The second approach, namely directly printing the CT scans, allows the construction of a very accurate copy of the original. This approach is the dream of the purists, yet is very limited when it comes to having to make modifications or corrections of the models for further study and research. Since printable 3D-models taken directly out of CT scans are basically a mesh made of millions of tiny independent triangles, even a very small correction may require virtually moving thousands of microscopic lines one by one, which is very time-consuming if at all feasible.

This project has been a great opportunity to simultaneously test the current limits and scope of both approaches and to compare their results, both in the 3D-modelling phase and the practical printed objects. Furthermore, we have used this opportunity to test another never-before-tackled question when it comes to wind instrument reconstruction: the bore ovality. Most wind instruments are built by putting wooden pieces on a lathe and drilling cylindrical bores. Yet even the best seasoned wood will shrink and deform over time and most historical surviving instruments are slightly deformed versions of the way they were centuries ago. This can be mostly appreciated in bent inner axis and slightly oval bores which cannot be reproduced by traditional tools. This has led to an unsettled and borderline philosophical discussion when it comes to making copies of museum instruments, as it is basically not possible to copy them in their current state. In order to scientifically test the influence of the oval deformation, we have produced two sets of both instruments, one with the inner bores as they are now (oval) and one where the bores have been corrected to be circular to the maximum diameter at each point (which compensates for wood shrinkage and deformation). Since the exterior remains the same, players will be able to test (and even blind test) whether the circular or oval versions perform differently and give better- informed answers to this conundrum.
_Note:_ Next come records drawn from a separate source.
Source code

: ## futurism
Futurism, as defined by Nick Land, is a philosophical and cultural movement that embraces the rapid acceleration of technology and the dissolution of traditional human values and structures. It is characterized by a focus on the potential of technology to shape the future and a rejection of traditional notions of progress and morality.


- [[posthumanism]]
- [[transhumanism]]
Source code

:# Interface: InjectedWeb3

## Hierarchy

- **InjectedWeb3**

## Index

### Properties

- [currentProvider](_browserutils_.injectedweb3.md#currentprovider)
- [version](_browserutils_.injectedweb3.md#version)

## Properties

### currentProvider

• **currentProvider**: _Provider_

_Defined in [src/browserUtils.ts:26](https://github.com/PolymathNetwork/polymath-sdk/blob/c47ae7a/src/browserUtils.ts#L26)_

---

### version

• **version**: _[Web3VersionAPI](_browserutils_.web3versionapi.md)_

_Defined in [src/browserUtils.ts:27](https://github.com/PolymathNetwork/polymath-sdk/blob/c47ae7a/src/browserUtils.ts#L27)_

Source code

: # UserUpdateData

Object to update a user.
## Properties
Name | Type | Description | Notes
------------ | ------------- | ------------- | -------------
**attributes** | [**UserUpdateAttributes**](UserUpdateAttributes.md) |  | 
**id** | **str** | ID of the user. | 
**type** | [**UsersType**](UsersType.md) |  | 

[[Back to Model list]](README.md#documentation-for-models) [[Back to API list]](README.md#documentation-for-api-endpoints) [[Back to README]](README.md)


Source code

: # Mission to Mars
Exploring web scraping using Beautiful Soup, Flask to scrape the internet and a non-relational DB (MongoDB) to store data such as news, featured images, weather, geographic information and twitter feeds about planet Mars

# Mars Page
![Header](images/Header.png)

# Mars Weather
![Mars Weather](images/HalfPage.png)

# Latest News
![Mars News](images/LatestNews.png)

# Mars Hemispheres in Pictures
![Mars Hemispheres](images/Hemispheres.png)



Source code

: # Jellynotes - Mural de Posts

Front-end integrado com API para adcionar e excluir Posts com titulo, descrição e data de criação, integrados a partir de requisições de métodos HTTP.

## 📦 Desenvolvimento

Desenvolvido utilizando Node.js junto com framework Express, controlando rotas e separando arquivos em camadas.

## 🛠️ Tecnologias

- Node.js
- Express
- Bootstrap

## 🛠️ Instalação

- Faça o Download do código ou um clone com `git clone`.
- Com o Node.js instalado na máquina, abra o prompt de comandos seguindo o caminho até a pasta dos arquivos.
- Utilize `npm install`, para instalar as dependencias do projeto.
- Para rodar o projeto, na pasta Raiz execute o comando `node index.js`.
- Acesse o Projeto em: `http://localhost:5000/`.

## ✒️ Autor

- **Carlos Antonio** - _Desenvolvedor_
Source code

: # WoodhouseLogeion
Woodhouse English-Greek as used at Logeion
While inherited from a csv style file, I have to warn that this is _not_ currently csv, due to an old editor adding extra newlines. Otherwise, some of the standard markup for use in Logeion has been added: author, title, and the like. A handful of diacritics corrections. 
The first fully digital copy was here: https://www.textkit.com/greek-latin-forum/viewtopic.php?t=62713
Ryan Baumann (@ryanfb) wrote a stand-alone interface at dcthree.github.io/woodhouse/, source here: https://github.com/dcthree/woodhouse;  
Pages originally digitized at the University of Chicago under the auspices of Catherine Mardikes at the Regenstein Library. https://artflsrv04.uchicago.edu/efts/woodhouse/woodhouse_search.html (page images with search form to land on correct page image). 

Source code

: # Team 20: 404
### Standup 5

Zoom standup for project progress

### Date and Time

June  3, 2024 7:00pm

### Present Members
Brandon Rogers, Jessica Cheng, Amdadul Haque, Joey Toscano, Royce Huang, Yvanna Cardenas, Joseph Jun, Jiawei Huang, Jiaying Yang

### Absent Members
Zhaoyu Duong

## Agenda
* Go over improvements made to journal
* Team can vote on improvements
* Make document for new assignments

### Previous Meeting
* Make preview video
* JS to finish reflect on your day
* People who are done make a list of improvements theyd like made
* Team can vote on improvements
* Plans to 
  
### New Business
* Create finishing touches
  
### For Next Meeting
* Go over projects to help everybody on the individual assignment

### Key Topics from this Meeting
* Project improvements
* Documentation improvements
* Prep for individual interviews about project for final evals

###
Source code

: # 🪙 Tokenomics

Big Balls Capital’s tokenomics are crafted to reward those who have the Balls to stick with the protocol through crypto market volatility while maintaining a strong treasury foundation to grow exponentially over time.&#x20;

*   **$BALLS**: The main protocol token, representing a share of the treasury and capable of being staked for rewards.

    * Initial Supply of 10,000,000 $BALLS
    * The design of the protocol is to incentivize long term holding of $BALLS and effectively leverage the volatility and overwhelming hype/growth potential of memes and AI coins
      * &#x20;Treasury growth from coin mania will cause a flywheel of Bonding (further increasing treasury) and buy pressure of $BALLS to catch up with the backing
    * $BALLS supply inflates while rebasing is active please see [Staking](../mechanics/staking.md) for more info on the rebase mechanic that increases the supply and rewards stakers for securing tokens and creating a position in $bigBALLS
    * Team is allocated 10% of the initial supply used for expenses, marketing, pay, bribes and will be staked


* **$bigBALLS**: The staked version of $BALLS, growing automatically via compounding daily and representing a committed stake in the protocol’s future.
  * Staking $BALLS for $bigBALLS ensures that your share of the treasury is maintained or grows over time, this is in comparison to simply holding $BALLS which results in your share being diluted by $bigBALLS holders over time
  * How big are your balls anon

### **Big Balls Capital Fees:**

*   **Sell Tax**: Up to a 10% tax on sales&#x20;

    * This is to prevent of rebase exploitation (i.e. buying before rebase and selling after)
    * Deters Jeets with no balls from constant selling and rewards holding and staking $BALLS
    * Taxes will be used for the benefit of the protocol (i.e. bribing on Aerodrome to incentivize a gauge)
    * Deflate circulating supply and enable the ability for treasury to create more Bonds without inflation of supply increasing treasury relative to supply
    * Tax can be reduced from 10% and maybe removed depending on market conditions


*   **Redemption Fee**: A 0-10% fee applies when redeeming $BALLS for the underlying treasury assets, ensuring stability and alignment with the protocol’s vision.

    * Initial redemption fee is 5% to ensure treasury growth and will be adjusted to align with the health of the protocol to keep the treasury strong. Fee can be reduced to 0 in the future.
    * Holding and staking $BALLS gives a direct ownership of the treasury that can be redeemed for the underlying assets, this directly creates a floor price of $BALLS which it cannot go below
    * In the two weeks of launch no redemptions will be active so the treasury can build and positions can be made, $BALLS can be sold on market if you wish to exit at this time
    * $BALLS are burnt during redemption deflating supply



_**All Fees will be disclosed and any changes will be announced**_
The chosen material for the 3D-printed copies is SLS nylon, which has a slightly higher density than the original wood of the instruments but is very reliable, has a wooden-like inner structure, and has already been used for other woodwind instruments with great success. The raw 3D-printed models have been finished by deep cleaning, abrasive polishing and a thin acrylic coating in order to render the surfaces similar to treated wood. Nevertheless, once a 3D-model is produced, it is possible to 3D-print it again in other materials and compare the results. I very much look forward to bio-materials 3D-printers (including wood) which are currently being developed.

Figure 1. 3D-model from a CT scan, left smooth surface, right as a 3D-printable mesh of triangles.
Figure 2. Making a new 3D-model fitting the original, left defining reference lines, right reconstructed model using such references.
Figure 3. Circular correction of the oval bore, left as a smooth rendering, right as a 3D-printable mesh of triangles.